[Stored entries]
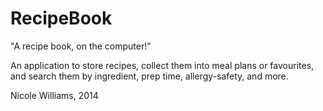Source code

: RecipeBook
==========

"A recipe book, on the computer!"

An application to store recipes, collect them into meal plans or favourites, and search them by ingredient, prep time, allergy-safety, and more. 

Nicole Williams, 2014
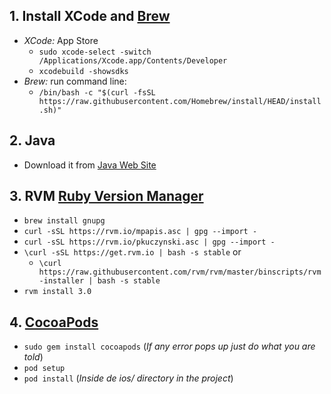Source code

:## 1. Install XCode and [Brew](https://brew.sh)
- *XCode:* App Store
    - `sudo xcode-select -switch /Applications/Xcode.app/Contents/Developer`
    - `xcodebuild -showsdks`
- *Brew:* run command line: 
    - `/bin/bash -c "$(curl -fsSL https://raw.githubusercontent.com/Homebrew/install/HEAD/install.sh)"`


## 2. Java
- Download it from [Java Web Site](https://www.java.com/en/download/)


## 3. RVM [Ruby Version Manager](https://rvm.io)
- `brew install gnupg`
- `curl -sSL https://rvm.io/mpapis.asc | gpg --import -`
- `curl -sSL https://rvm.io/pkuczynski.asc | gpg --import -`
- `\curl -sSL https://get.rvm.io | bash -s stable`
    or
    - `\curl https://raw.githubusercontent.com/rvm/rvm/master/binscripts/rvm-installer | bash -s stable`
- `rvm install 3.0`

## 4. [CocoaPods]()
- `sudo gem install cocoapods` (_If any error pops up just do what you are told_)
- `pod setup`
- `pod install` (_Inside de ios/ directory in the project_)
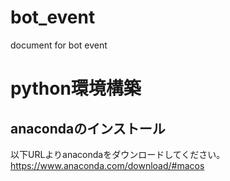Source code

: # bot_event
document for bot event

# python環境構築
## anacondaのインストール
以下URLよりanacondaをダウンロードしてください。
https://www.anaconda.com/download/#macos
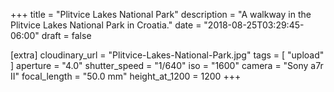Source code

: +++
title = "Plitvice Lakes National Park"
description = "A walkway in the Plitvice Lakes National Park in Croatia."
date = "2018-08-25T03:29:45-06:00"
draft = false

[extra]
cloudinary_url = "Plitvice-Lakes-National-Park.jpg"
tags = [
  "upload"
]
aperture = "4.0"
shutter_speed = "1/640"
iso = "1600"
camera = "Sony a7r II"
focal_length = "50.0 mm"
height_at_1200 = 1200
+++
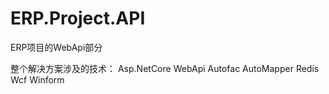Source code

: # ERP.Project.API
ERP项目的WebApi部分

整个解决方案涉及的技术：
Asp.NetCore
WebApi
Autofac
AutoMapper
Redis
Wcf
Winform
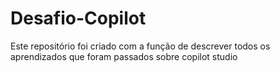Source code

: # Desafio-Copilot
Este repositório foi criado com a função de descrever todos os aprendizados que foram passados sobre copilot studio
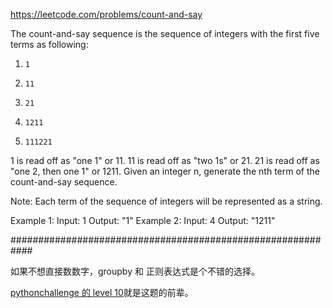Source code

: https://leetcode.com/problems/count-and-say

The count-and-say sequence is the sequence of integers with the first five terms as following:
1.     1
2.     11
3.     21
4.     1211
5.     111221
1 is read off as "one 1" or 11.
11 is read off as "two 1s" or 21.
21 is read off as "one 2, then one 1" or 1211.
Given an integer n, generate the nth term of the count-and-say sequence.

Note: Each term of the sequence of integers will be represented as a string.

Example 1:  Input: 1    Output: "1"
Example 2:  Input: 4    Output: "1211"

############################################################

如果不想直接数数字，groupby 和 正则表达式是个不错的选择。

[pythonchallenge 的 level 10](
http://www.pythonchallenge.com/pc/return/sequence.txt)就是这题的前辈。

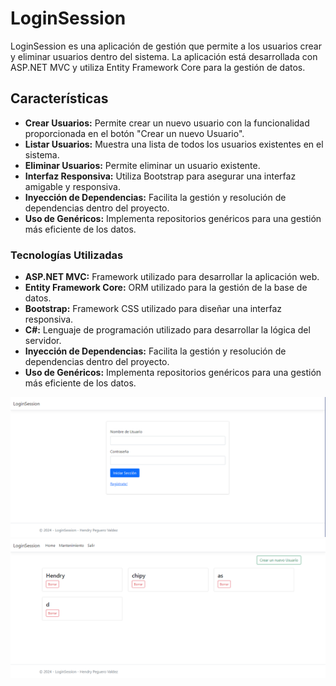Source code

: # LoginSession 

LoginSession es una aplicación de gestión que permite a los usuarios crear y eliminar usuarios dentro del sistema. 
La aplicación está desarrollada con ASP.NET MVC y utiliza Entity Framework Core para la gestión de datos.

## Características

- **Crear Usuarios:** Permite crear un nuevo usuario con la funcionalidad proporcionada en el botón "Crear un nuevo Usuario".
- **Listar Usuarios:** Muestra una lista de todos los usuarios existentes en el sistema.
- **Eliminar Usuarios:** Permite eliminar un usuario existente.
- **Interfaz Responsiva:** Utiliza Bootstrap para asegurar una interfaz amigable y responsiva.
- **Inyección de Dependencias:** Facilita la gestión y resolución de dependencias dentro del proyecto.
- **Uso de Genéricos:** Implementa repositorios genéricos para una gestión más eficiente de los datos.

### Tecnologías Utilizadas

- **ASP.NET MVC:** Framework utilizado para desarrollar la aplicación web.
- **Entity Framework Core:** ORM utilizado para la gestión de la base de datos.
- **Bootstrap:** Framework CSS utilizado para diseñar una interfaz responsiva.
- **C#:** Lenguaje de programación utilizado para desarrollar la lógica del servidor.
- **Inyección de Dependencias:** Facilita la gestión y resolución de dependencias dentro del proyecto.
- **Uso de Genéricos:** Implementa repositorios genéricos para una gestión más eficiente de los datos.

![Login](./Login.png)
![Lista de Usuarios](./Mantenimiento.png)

— Exercise aim —
The entries above are to be returned exactly, without their pictures.

— Task output —
Source code

: RecipeBook
==========

"A recipe book, on the computer!"

An application to store recipes, collect them into meal plans or favourites, and search them by ingredient, prep time, allergy-safety, and more. 

Nicole Williams, 2014
Source code

:## 1. Install XCode and [Brew](https://brew.sh)
- *XCode:* App Store
    - `sudo xcode-select -switch /Applications/Xcode.app/Contents/Developer`
    - `xcodebuild -showsdks`
- *Brew:* run command line: 
    - `/bin/bash -c "$(curl -fsSL https://raw.githubusercontent.com/Homebrew/install/HEAD/install.sh)"`


## 2. Java
- Download it from [Java Web Site](https://www.java.com/en/download/)


## 3. RVM [Ruby Version Manager](https://rvm.io)
- `brew install gnupg`
- `curl -sSL https://rvm.io/mpapis.asc | gpg --import -`
- `curl -sSL https://rvm.io/pkuczynski.asc | gpg --import -`
- `\curl -sSL https://get.rvm.io | bash -s stable`
    or
    - `\curl https://raw.githubusercontent.com/rvm/rvm/master/binscripts/rvm-installer | bash -s stable`
- `rvm install 3.0`

## 4. [CocoaPods]()
- `sudo gem install cocoapods` (_If any error pops up just do what you are told_)
- `pod setup`
- `pod install` (_Inside de ios/ directory in the project_)
Source code

: # bot_event
document for bot event

# python環境構築
## anacondaのインストール
以下URLよりanacondaをダウンロードしてください。
https://www.anaconda.com/download/#macos
Source code

: +++
title = "Plitvice Lakes National Park"
description = "A walkway in the Plitvice Lakes National Park in Croatia."
date = "2018-08-25T03:29:45-06:00"
draft = false

[extra]
cloudinary_url = "Plitvice-Lakes-National-Park.jpg"
tags = [
  "upload"
]
aperture = "4.0"
shutter_speed = "1/640"
iso = "1600"
camera = "Sony a7r II"
focal_length = "50.0 mm"
height_at_1200 = 1200
+++
Source code

: # ERP.Project.API
ERP项目的WebApi部分

整个解决方案涉及的技术：
Asp.NetCore
WebApi
Autofac
AutoMapper
Redis
Wcf
Winform
Source code

: # Desafio-Copilot
Este repositório foi criado com a função de descrever todos os aprendizados que foram passados sobre copilot studio
Source code

: https://leetcode.com/problems/count-and-say

The count-and-say sequence is the sequence of integers with the first five terms as following:
1.     1
2.     11
3.     21
4.     1211
5.     111221
1 is read off as "one 1" or 11.
11 is read off as "two 1s" or 21.
21 is read off as "one 2, then one 1" or 1211.
Given an integer n, generate the nth term of the count-and-say sequence.

Note: Each term of the sequence of integers will be represented as a string.

Example 1:  Input: 1    Output: "1"
Example 2:  Input: 4    Output: "1211"

############################################################

如果不想直接数数字，groupby 和 正则表达式是个不错的选择。

[pythonchallenge 的 level 10](
http://www.pythonchallenge.com/pc/return/sequence.txt)就是这题的前辈。

Source code

: # LoginSession 

LoginSession es una aplicación de gestión que permite a los usuarios crear y eliminar usuarios dentro del sistema. 
La aplicación está desarrollada con ASP.NET MVC y utiliza Entity Framework Core para la gestión de datos.

## Características

- **Crear Usuarios:** Permite crear un nuevo usuario con la funcionalidad proporcionada en el botón "Crear un nuevo Usuario".
- **Listar Usuarios:** Muestra una lista de todos los usuarios existentes en el sistema.
- **Eliminar Usuarios:** Permite eliminar un usuario existente.
- **Interfaz Responsiva:** Utiliza Bootstrap para asegurar una interfaz amigable y responsiva.
- **Inyección de Dependencias:** Facilita la gestión y resolución de dependencias dentro del proyecto.
- **Uso de Genéricos:** Implementa repositorios genéricos para una gestión más eficiente de los datos.

### Tecnologías Utilizadas

- **ASP.NET MVC:** Framework utilizado para desarrollar la aplicación web.
- **Entity Framework Core:** ORM utilizado para la gestión de la base de datos.
- **Bootstrap:** Framework CSS utilizado para diseñar una interfaz responsiva.
- **C#:** Lenguaje de programación utilizado para desarrollar la lógica del servidor.
- **Inyección de Dependencias:** Facilita la gestión y resolución de dependencias dentro del proyecto.
- **Uso de Genéricos:** Implementa repositorios genéricos para una gestión más eficiente de los datos.

![Login](./Login.png)
![Lista de Usuarios](./Mantenimiento.png)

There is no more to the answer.